J'ai cru devoir mentir pour sauver un brave homme.
CLITON.
Et c'est ainsi, monsieur, que l'on s'amende à Rome ?
Je me tiens au proverbe : oui, courez, voyagez ;
Je veux être guenon si jamais vous changez :
Vous mentirez toujours, monsieur, sur ma parole.
Croyez-moi que Poitiers est une bonne école ;
Pour le bien du public je veux le publier ;
Les leçons qu'on y prend ne peuvent s'oublier.
DORANTE.
Je ne mens plus, Cliton, je t'en donne assurance ;
Mais en un tel sujet l'occasion dispense.
CLITON.
Vous en prendrez autant comme vous en verrez.

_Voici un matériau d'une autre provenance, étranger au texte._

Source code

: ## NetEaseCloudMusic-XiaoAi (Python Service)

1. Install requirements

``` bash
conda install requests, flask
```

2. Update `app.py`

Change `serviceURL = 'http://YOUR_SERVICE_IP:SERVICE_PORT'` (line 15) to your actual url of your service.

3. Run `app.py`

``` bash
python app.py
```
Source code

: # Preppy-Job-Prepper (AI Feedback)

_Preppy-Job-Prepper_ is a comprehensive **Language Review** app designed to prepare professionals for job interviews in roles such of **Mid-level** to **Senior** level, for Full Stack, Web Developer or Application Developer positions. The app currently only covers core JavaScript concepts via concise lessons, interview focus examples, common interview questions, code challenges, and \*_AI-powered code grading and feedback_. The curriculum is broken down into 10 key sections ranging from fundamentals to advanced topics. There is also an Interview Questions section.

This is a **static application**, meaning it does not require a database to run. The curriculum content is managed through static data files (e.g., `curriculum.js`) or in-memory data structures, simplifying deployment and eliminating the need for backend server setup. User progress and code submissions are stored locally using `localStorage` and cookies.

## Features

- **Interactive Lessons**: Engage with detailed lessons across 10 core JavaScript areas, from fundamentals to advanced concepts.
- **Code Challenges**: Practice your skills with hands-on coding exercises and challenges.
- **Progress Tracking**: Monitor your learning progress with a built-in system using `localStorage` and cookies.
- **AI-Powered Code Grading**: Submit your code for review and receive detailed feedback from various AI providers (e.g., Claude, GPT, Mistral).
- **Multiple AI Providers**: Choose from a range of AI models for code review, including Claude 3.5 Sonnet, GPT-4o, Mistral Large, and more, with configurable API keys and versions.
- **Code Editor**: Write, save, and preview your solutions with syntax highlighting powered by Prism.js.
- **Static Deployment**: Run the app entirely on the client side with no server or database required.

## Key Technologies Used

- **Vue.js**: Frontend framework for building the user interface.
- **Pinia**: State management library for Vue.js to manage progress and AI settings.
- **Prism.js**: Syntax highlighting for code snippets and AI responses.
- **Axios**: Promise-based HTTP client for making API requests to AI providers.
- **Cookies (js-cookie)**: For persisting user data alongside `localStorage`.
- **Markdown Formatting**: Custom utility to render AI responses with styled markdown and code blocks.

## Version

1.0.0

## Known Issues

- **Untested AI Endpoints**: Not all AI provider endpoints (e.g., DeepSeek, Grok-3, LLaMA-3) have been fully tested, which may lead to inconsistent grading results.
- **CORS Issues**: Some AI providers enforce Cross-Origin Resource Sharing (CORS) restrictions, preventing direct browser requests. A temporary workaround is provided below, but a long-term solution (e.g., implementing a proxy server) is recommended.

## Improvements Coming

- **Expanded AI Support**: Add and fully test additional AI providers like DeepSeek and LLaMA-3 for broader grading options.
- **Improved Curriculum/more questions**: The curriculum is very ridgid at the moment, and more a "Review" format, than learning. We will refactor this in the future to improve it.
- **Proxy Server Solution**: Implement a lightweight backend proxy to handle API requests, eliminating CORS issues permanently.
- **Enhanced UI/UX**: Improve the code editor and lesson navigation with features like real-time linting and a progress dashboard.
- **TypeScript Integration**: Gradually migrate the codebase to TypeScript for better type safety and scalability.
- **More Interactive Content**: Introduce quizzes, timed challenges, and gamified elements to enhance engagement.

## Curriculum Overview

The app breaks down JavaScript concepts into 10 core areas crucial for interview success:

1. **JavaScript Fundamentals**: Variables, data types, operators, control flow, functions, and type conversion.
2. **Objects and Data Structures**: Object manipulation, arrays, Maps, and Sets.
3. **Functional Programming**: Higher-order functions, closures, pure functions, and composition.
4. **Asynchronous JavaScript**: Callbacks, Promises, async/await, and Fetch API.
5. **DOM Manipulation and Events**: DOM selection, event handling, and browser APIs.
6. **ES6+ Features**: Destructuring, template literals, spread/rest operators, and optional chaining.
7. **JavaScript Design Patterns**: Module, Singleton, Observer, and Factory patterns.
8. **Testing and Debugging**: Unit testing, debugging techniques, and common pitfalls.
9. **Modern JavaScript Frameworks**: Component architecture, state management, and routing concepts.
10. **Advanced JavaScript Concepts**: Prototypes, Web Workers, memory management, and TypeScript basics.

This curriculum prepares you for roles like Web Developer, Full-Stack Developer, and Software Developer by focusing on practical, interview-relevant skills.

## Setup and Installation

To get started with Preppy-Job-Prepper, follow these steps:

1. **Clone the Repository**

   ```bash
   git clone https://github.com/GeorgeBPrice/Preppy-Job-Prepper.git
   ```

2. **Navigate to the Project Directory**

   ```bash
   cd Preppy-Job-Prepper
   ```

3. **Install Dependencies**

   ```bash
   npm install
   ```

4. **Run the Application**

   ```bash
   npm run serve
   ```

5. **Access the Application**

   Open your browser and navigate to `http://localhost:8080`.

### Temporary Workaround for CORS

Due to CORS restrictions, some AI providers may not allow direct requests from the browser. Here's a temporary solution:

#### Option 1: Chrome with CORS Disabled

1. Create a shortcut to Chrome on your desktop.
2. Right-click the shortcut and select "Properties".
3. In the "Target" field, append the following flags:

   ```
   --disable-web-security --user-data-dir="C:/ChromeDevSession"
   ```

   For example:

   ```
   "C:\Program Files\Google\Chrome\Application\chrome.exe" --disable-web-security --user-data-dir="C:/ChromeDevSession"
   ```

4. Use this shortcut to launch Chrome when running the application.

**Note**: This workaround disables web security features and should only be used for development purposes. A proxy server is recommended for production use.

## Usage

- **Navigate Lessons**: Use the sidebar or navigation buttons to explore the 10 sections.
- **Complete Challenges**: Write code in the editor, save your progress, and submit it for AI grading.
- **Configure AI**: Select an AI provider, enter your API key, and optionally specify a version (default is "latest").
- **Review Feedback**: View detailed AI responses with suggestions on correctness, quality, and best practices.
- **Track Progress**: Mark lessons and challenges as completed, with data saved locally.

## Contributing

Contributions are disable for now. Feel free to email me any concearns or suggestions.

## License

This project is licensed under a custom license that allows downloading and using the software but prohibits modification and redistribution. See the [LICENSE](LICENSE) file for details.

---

Menteur vous voulez vivre, et menteur vous mourrez ;
Et l'on dira de vous pour oraison funèbre :
"C'était en menterie un auteur très célèbre,
Qui sut y raffiner de si digne façon,
Qu'aux maîtres du métier il en eût fait leçon ;
Et qui tant qu'il vécut, sans craindre aucune risque,
Aux plus forts d'après lui put donner quinze et bisque. "
DORANTE.
Je n'ai plus qu'à mourir, mon épitaphe est fait,
Et tu m'érigeras en cavalier parfait :
Tu ferais violence à l'humeur la plus triste.
Mais sans plus badiner, va-t'en chercher Philiste ;
Donne-lui cette lettre ; et moi, sans plus mentir,
Avec les prisonniers j'irai me divertir.
ACTE II
SCÈNE PREMIÈRE. Mélisse, Lyse.
MÉLISSE, tenant une lettre ouverte en sa main.
Certes, il écrit bien : sa lettre est excellente.
LYSE.
Madame, sa personne est encor plus galante :
Tout est charmant en lui, sa grâce, son maintien...
MÉLISSE.
Il semble que déjà tu lui veuilles du bien ?
LYSE.
J'en trouve, à dire vrai, la rencontre si belle,
Que je voudrais l'aimer si j'étais demoiselle.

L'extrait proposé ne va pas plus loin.